TASK ITEM
An image-free, exact copy of the records below is required.

══════════════════════════════

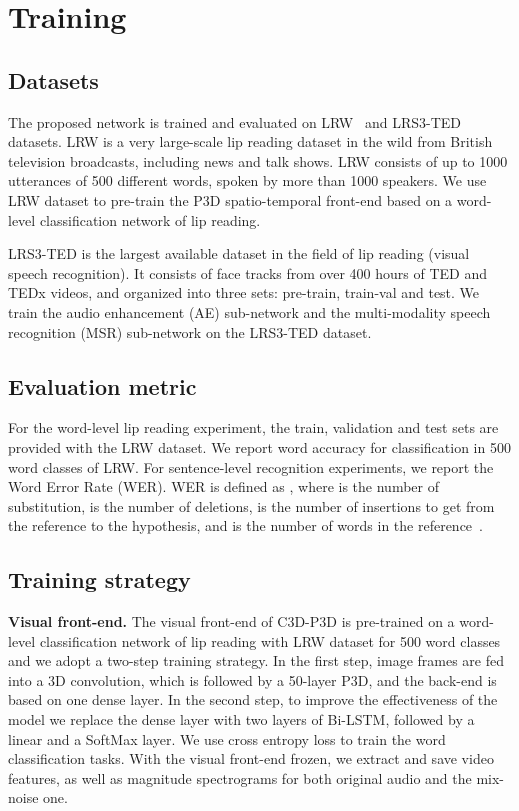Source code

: \documentclass[10pt,twocolumn,letterpaper]{article}
\begin{document}
\section{Training}

\subsection{Datasets}

The proposed network is trained and evaluated on LRW~\cite{chung2016lip} and LRS3-TED~\cite{afouras2018lrs3} datasets. LRW is a very large-scale lip reading dataset in the wild from British television broadcasts, including news and talk shows. LRW consists of up to 1000 utterances of 500 different words, spoken by more than 1000 speakers. We use LRW dataset to pre-train the P3D spatio-temporal front-end based on a word-level classification network of lip reading.  

LRS3-TED is the largest available dataset in the field of lip reading (visual speech recognition). It consists of face tracks from over 400 hours of TED and TEDx videos, and organized into three sets: pre-train, train-val and test. We train the audio enhancement (AE) sub-network and the multi-modality speech recognition (MSR) sub-network on the LRS3-TED dataset.
\subsection{Evaluation metric}
For the word-level lip reading experiment, the train, validation and test sets are provided with the LRW dataset. We report word accuracy for classification in 500 word classes of LRW. For sentence-level recognition experiments, we report the Word Error Rate (WER). WER is defined as , where  is the number of substitution,  is the number of deletions,  is the number of insertions to get from the reference to the hypothesis, and  is the number of words in the reference~\cite{chung2017lip}. 


\subsection{Training strategy}\label{training_strategy}
{\bf Visual front-end.} The visual front-end of C3D-P3D is pre-trained on a word-level classification network of lip reading with LRW dataset for 500 word classes and we adopt a two-step training strategy. In the first step, image frames are fed into a 3D convolution, which is followed by a 50-layer P3D, and the back-end is based on one dense layer. In the second step, to improve the effectiveness of the model we replace the dense layer with two layers of Bi-LSTM, followed by a linear and a SoftMax layer. We use cross entropy loss to train the word classification tasks. With the visual front-end frozen, we extract and save video features, as well as magnitude spectrograms for both original audio and the mix-noise one.
\end{document}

══════════════════════════════

RESPONSE TO THE TASK
Source code

: \documentclass[10pt,twocolumn,letterpaper]{article}
\begin{document}
\section{Training}

\subsection{Datasets}

The proposed network is trained and evaluated on LRW~\cite{chung2016lip} and LRS3-TED~\cite{afouras2018lrs3} datasets. LRW is a very large-scale lip reading dataset in the wild from British television broadcasts, including news and talk shows. LRW consists of up to 1000 utterances of 500 different words, spoken by more than 1000 speakers. We use LRW dataset to pre-train the P3D spatio-temporal front-end based on a word-level classification network of lip reading.  

LRS3-TED is the largest available dataset in the field of lip reading (visual speech recognition). It consists of face tracks from over 400 hours of TED and TEDx videos, and organized into three sets: pre-train, train-val and test. We train the audio enhancement (AE) sub-network and the multi-modality speech recognition (MSR) sub-network on the LRS3-TED dataset.
\subsection{Evaluation metric}
For the word-level lip reading experiment, the train, validation and test sets are provided with the LRW dataset. We report word accuracy for classification in 500 word classes of LRW. For sentence-level recognition experiments, we report the Word Error Rate (WER). WER is defined as , where  is the number of substitution,  is the number of deletions,  is the number of insertions to get from the reference to the hypothesis, and  is the number of words in the reference~\cite{chung2017lip}. 


\subsection{Training strategy}\label{training_strategy}
{\bf Visual front-end.} The visual front-end of C3D-P3D is pre-trained on a word-level classification network of lip reading with LRW dataset for 500 word classes and we adopt a two-step training strategy. In the first step, image frames are fed into a 3D convolution, which is followed by a 50-layer P3D, and the back-end is based on one dense layer. In the second step, to improve the effectiveness of the model we replace the dense layer with two layers of Bi-LSTM, followed by a linear and a SoftMax layer. We use cross entropy loss to train the word classification tasks. With the visual front-end frozen, we extract and save video features, as well as magnitude spectrograms for both original audio and the mix-noise one.
\end{document}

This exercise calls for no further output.